Task statement: The answer must be every line of the records below that contains the word "String", copied out.
───── Task data
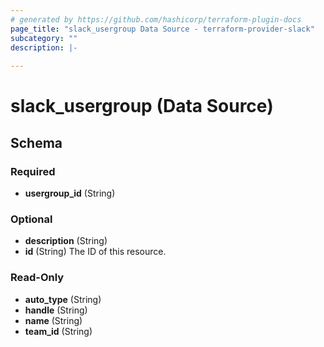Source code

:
 ```yaml
---
# generated by https://github.com/hashicorp/terraform-plugin-docs
page_title: "slack_usergroup Data Source - terraform-provider-slack"
subcategory: ""
description: |-
  
---
```


# slack_usergroup (Data Source)





<!-- schema generated by tfplugindocs -->
## Schema

### Required

- **usergroup_id** (String)

### Optional

- **description** (String)
- **id** (String) The ID of this resource.

### Read-Only

- **auto_type** (String)
- **handle** (String)
- **name** (String)
- **team_id** (String)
──────────
Solution for this task:
- **usergroup_id** (String)
- **description** (String)
- **id** (String) The ID of this resource.
- **auto_type** (String)
- **handle** (String)
- **name** (String)
- **team_id** (String)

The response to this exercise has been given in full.